Task: Transcribe the records underneath word for word, and leave no line out.

(Dataset entries)
Content starts

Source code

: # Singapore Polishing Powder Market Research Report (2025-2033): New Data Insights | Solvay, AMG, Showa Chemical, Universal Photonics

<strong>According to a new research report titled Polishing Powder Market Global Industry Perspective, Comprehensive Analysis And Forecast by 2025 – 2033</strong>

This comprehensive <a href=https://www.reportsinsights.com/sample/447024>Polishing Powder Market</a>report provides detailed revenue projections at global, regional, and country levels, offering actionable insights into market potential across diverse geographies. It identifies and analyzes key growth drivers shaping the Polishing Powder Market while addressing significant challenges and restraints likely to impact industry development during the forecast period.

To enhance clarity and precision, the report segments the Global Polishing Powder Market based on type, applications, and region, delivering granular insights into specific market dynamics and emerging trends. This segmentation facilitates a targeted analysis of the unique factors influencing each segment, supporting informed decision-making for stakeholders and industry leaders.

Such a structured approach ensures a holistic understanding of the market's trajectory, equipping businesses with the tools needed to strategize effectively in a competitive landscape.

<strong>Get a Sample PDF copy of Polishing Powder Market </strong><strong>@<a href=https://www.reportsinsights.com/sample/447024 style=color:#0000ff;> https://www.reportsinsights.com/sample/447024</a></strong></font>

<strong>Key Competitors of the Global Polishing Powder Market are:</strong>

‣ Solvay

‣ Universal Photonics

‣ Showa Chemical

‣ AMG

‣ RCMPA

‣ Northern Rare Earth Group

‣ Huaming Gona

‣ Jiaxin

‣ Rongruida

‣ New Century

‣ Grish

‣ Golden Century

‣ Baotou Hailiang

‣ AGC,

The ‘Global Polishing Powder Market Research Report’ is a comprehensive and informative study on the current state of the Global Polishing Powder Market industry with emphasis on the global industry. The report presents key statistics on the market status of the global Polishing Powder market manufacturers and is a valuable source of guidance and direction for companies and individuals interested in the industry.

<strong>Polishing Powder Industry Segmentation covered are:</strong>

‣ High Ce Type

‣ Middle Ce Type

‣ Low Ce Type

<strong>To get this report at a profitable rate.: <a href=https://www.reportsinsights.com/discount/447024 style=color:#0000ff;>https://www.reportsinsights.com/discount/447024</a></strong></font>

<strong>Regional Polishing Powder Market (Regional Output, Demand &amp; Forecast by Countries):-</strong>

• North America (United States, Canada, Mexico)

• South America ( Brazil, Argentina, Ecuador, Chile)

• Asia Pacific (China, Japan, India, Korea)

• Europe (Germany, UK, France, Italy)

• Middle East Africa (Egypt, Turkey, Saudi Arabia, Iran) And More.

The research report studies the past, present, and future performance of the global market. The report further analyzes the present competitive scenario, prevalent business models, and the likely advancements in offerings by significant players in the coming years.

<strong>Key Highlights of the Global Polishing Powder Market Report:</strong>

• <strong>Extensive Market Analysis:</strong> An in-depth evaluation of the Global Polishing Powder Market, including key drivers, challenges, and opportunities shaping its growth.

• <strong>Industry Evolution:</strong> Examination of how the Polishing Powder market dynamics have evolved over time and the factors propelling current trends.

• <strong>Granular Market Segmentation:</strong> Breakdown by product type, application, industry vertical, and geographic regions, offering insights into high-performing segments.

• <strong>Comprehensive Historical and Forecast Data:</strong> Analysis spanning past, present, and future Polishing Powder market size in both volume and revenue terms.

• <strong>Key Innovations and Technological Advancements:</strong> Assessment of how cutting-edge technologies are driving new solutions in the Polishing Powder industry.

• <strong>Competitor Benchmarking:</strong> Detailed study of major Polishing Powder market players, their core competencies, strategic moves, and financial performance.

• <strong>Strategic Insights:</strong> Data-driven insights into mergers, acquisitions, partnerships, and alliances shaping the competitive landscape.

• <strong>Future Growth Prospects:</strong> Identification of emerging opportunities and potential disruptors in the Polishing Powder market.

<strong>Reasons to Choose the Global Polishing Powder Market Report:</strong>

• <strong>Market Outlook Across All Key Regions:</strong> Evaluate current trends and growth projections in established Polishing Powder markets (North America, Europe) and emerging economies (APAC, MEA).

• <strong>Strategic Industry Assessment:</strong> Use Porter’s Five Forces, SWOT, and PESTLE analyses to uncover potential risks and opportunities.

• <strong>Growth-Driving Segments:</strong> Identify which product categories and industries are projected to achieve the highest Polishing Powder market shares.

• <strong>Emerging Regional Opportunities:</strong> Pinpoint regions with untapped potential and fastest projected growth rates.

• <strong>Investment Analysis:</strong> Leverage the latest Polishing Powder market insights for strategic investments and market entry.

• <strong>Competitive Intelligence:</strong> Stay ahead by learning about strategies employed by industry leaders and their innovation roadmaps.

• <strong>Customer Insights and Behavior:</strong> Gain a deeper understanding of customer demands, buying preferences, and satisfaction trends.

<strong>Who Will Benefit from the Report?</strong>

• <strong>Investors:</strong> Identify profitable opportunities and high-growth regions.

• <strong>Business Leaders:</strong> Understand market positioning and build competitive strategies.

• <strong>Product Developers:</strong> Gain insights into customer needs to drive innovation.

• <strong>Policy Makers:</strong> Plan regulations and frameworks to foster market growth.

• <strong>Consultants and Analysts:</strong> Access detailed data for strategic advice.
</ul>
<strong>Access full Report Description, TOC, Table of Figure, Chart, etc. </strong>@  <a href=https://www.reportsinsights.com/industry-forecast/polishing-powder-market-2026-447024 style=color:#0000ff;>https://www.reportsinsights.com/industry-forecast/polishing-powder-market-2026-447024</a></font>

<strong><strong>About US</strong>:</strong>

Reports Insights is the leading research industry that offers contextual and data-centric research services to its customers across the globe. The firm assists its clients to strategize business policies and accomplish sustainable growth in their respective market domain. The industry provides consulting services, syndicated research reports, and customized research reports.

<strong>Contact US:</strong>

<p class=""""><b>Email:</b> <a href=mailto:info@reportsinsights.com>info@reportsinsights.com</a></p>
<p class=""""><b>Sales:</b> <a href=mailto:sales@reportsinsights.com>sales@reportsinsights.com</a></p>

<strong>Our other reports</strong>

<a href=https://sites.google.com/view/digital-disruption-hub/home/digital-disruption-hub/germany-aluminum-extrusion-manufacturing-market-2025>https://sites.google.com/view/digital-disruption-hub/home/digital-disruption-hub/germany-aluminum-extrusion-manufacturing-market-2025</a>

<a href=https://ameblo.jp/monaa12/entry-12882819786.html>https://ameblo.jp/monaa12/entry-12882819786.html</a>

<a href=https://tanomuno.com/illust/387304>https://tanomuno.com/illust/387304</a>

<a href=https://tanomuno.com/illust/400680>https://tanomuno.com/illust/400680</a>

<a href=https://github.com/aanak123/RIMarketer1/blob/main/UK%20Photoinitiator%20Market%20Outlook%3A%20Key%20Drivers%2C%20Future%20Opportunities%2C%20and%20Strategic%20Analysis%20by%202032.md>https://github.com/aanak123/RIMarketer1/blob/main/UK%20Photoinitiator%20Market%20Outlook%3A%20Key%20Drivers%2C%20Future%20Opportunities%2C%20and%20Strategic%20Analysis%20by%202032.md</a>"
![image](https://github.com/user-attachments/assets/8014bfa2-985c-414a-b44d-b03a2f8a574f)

Content ends

Reply:
Source code

: # Singapore Polishing Powder Market Research Report (2025-2033): New Data Insights | Solvay, AMG, Showa Chemical, Universal Photonics

<strong>According to a new research report titled Polishing Powder Market Global Industry Perspective, Comprehensive Analysis And Forecast by 2025 – 2033</strong>

This comprehensive <a href=https://www.reportsinsights.com/sample/447024>Polishing Powder Market</a>report provides detailed revenue projections at global, regional, and country levels, offering actionable insights into market potential across diverse geographies. It identifies and analyzes key growth drivers shaping the Polishing Powder Market while addressing significant challenges and restraints likely to impact industry development during the forecast period.

To enhance clarity and precision, the report segments the Global Polishing Powder Market based on type, applications, and region, delivering granular insights into specific market dynamics and emerging trends. This segmentation facilitates a targeted analysis of the unique factors influencing each segment, supporting informed decision-making for stakeholders and industry leaders.

Such a structured approach ensures a holistic understanding of the market's trajectory, equipping businesses with the tools needed to strategize effectively in a competitive landscape.

<strong>Get a Sample PDF copy of Polishing Powder Market </strong><strong>@<a href=https://www.reportsinsights.com/sample/447024 style=color:#0000ff;> https://www.reportsinsights.com/sample/447024</a></strong></font>

<strong>Key Competitors of the Global Polishing Powder Market are:</strong>

‣ Solvay

‣ Universal Photonics

‣ Showa Chemical

‣ AMG

‣ RCMPA

‣ Northern Rare Earth Group

‣ Huaming Gona

‣ Jiaxin

‣ Rongruida

‣ New Century

‣ Grish

‣ Golden Century

‣ Baotou Hailiang

‣ AGC,

The ‘Global Polishing Powder Market Research Report’ is a comprehensive and informative study on the current state of the Global Polishing Powder Market industry with emphasis on the global industry. The report presents key statistics on the market status of the global Polishing Powder market manufacturers and is a valuable source of guidance and direction for companies and individuals interested in the industry.

<strong>Polishing Powder Industry Segmentation covered are:</strong>

‣ High Ce Type

‣ Middle Ce Type

‣ Low Ce Type

<strong>To get this report at a profitable rate.: <a href=https://www.reportsinsights.com/discount/447024 style=color:#0000ff;>https://www.reportsinsights.com/discount/447024</a></strong></font>

<strong>Regional Polishing Powder Market (Regional Output, Demand &amp; Forecast by Countries):-</strong>

• North America (United States, Canada, Mexico)

• South America ( Brazil, Argentina, Ecuador, Chile)

• Asia Pacific (China, Japan, India, Korea)

• Europe (Germany, UK, France, Italy)

• Middle East Africa (Egypt, Turkey, Saudi Arabia, Iran) And More.

The research report studies the past, present, and future performance of the global market. The report further analyzes the present competitive scenario, prevalent business models, and the likely advancements in offerings by significant players in the coming years.

<strong>Key Highlights of the Global Polishing Powder Market Report:</strong>

• <strong>Extensive Market Analysis:</strong> An in-depth evaluation of the Global Polishing Powder Market, including key drivers, challenges, and opportunities shaping its growth.

• <strong>Industry Evolution:</strong> Examination of how the Polishing Powder market dynamics have evolved over time and the factors propelling current trends.

• <strong>Granular Market Segmentation:</strong> Breakdown by product type, application, industry vertical, and geographic regions, offering insights into high-performing segments.

• <strong>Comprehensive Historical and Forecast Data:</strong> Analysis spanning past, present, and future Polishing Powder market size in both volume and revenue terms.

• <strong>Key Innovations and Technological Advancements:</strong> Assessment of how cutting-edge technologies are driving new solutions in the Polishing Powder industry.

• <strong>Competitor Benchmarking:</strong> Detailed study of major Polishing Powder market players, their core competencies, strategic moves, and financial performance.

• <strong>Strategic Insights:</strong> Data-driven insights into mergers, acquisitions, partnerships, and alliances shaping the competitive landscape.

• <strong>Future Growth Prospects:</strong> Identification of emerging opportunities and potential disruptors in the Polishing Powder market.

<strong>Reasons to Choose the Global Polishing Powder Market Report:</strong>

• <strong>Market Outlook Across All Key Regions:</strong> Evaluate current trends and growth projections in established Polishing Powder markets (North America, Europe) and emerging economies (APAC, MEA).

• <strong>Strategic Industry Assessment:</strong> Use Porter’s Five Forces, SWOT, and PESTLE analyses to uncover potential risks and opportunities.

• <strong>Growth-Driving Segments:</strong> Identify which product categories and industries are projected to achieve the highest Polishing Powder market shares.

• <strong>Emerging Regional Opportunities:</strong> Pinpoint regions with untapped potential and fastest projected growth rates.

• <strong>Investment Analysis:</strong> Leverage the latest Polishing Powder market insights for strategic investments and market entry.

• <strong>Competitive Intelligence:</strong> Stay ahead by learning about strategies employed by industry leaders and their innovation roadmaps.

• <strong>Customer Insights and Behavior:</strong> Gain a deeper understanding of customer demands, buying preferences, and satisfaction trends.

<strong>Who Will Benefit from the Report?</strong>

• <strong>Investors:</strong> Identify profitable opportunities and high-growth regions.

• <strong>Business Leaders:</strong> Understand market positioning and build competitive strategies.

• <strong>Product Developers:</strong> Gain insights into customer needs to drive innovation.

• <strong>Policy Makers:</strong> Plan regulations and frameworks to foster market growth.

• <strong>Consultants and Analysts:</strong> Access detailed data for strategic advice.
</ul>
<strong>Access full Report Description, TOC, Table of Figure, Chart, etc. </strong>@  <a href=https://www.reportsinsights.com/industry-forecast/polishing-powder-market-2026-447024 style=color:#0000ff;>https://www.reportsinsights.com/industry-forecast/polishing-powder-market-2026-447024</a></font>

<strong><strong>About US</strong>:</strong>

Reports Insights is the leading research industry that offers contextual and data-centric research services to its customers across the globe. The firm assists its clients to strategize business policies and accomplish sustainable growth in their respective market domain. The industry provides consulting services, syndicated research reports, and customized research reports.

<strong>Contact US:</strong>

<p class=""""><b>Email:</b> <a href=mailto:info@reportsinsights.com>info@reportsinsights.com</a></p>
<p class=""""><b>Sales:</b> <a href=mailto:sales@reportsinsights.com>sales@reportsinsights.com</a></p>

<strong>Our other reports</strong>

<a href=https://sites.google.com/view/digital-disruption-hub/home/digital-disruption-hub/germany-aluminum-extrusion-manufacturing-market-2025>https://sites.google.com/view/digital-disruption-hub/home/digital-disruption-hub/germany-aluminum-extrusion-manufacturing-market-2025</a>

<a href=https://ameblo.jp/monaa12/entry-12882819786.html>https://ameblo.jp/monaa12/entry-12882819786.html</a>

<a href=https://tanomuno.com/illust/387304>https://tanomuno.com/illust/387304</a>

<a href=https://tanomuno.com/illust/400680>https://tanomuno.com/illust/400680</a>

<a href=https://github.com/aanak123/RIMarketer1/blob/main/UK%20Photoinitiator%20Market%20Outlook%3A%20Key%20Drivers%2C%20Future%20Opportunities%2C%20and%20Strategic%20Analysis%20by%202032.md>https://github.com/aanak123/RIMarketer1/blob/main/UK%20Photoinitiator%20Market%20Outlook%3A%20Key%20Drivers%2C%20Future%20Opportunities%2C%20and%20Strategic%20Analysis%20by%202032.md</a>"
![image](https://github.com/user-attachments/assets/8014bfa2-985c-414a-b44d-b03a2f8a574f)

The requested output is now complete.